In [1]:
!pip install gymnasium[atari] ale-py shimmy opencv-python tensorflow

Collecting ale-py
  Downloading ale_py-0.11.2-cp312-cp312-win_amd64.whl.metadata (9.2 kB)
Collecting shimmy
  Downloading Shimmy-2.0.0-py3-none-any.whl.metadata (3.5 kB)
Collecting opencv-python
  Downloading opencv_python-4.12.0.88-cp37-abi3-win_amd64.whl.metadata (19 kB)
Collecting tensorflow
  Using cached tensorflow-2.20.0-cp312-cp312-win_amd64.whl.metadata (4.6 kB)
Collecting gymnasium[atari]
  Downloading gymnasium-1.2.2-py3-none-any.whl.metadata (10 kB)
Collecting numpy>=1.21.0 (from gymnasium[atari])
  Downloading numpy-2.3.5-cp312-cp312-win_amd64.whl.metadata (60 kB)
Collecting cloudpickle>=1.2.0 (from gymnasium[atari])
  Downloading cloudpickle-3.1.2-py3-none-any.whl.metadata (7.1 kB)
Collecting typing-extensions>=4.3.0 (from gymnasium[atari])
  Using cached typing_extensions-4.15.0-py3-none-any.whl.metadata (3.3 kB)
Collecting farama-notifications>=0.0.1 (from gymnasium[atari])
  Using cached Farama_Notifications-0.0.4-py3-none-any.whl.metadata (558 bytes)
Collecting numpy>=

In [2]:
import gymnasium as gym
import ale_py
import tensorflow as tf
from tensorflow.keras import layers, models, optimizers
import numpy as np
import cv2
from collections import deque
import random

In [3]:
# Enregistrement des environnements ALE
gym.register_envs(ale_py)

# --- 1. Configuration et Hyperparamètres ---
CONFIG = {
    'env_name': 'ALE/DonkeyKong-v5',
    'state_shape': (84, 84, 1), # (H, W, Channels) - Grayscale
    'seq_len': 4,               # Longueur de la séquence pour le LSTM
    'gamma': 0.99,
    'learning_rate': 0.0001,
    'epsilon_start': 1.0,
    'epsilon_min': 0.1,
    'epsilon_decay': 0.99995, # Decay plus lent pour laisser le temps d'apprendre
    'batch_size': 32,
    'memory_size': 20000,     # Taille du buffer
    'target_update_freq': 1000,
    'train_freq': 4
}


In [4]:
# --- 2. Wrappers pour l'environnement ---
# Ces wrappers transforment l'image brute (210,160,3) en (84,84,1) normalisé
class AtariPreprocessing(gym.Wrapper):
    def __init__(self, env):
        super().__init__(env)
        self.observation_space = gym.spaces.Box(low=0.0, high=1.0, shape=(84, 84, 1), dtype=np.float32)

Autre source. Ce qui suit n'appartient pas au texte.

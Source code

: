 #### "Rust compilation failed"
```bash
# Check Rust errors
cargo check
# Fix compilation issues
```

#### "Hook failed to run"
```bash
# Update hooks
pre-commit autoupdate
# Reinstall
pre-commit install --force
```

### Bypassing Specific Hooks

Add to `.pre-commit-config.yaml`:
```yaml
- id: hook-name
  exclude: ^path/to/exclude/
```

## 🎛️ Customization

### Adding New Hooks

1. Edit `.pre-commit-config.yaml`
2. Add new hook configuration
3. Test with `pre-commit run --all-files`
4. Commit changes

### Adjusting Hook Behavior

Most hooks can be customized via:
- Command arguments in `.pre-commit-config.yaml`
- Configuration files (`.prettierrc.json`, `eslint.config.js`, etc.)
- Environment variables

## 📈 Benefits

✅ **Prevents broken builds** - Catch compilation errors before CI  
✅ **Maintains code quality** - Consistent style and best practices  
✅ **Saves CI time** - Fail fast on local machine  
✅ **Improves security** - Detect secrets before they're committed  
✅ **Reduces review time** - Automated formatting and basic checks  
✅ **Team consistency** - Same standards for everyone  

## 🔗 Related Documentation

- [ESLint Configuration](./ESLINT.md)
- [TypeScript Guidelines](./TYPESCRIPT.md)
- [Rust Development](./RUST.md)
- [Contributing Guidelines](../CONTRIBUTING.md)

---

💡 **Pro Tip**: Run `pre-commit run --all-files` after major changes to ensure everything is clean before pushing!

    def step(self, action):
        obs, reward, terminated, truncated, info = self.env.step(action)
        return self._process(obs), reward, terminated, truncated, info

    def reset(self, **kwargs):
        obs, info = self.env.reset(**kwargs)
        return self._process(obs), info

    def _process(self, frame):
        frame = cv2.cvtColor(frame, cv2.COLOR_RGB2GRAY) # Gris
        frame = cv2.resize(frame, (84, 84))             # Resize
        frame = frame / 255.0                           # Normalisation 0-1
        return np.expand_dims(frame, axis=-1)           # Ajout dimension channel

def make_env():
    # render_mode='rgb_array' est nécessaire pour éviter des erreurs graphiques sur serveur
    env = gym.make(CONFIG['env_name'], render_mode='rgb_array')
    env = AtariPreprocessing(env)
    return env


In [5]:
# --- 3. Modèle DARQN (Dueling Attention Recurrent Q-Network) ---
class DuelingDARQN(models.Model):
    def __init__(self, action_size):
        super(DuelingDARQN, self).__init__()

        # CNN Encoder (TimeDistributed pour appliquer à chaque frame de la séquence)
        self.conv1 = layers.TimeDistributed(layers.Conv2D(32, 8, strides=4, activation='relu'))
        self.conv2 = layers.TimeDistributed(layers.Conv2D(64, 4, strides=2, activation='relu'))
        self.conv3 = layers.TimeDistributed(layers.Conv2D(64, 3, strides=1, activation='relu'))
        self.flatten = layers.TimeDistributed(layers.Flatten())

        # Recurrent Layer
        self.lstm = layers.LSTM(512, return_sequences=True)

        # Attention Mechanism (Multi-Head est plus robuste)
        self.attention = layers.MultiHeadAttention(num_heads=2, key_dim=64)
        self.layer_norm = layers.LayerNormalization()

        # Dueling Streams
        # 1. Value Stream (V)
        self.v_dense = layers.Dense(512, activation='relu')
        self.v_out = layers.Dense(1)

        # 2. Advantage Stream (A)
        self.a_dense = layers.Dense(512, activation='relu')
        self.a_out = layers.Dense(action_size)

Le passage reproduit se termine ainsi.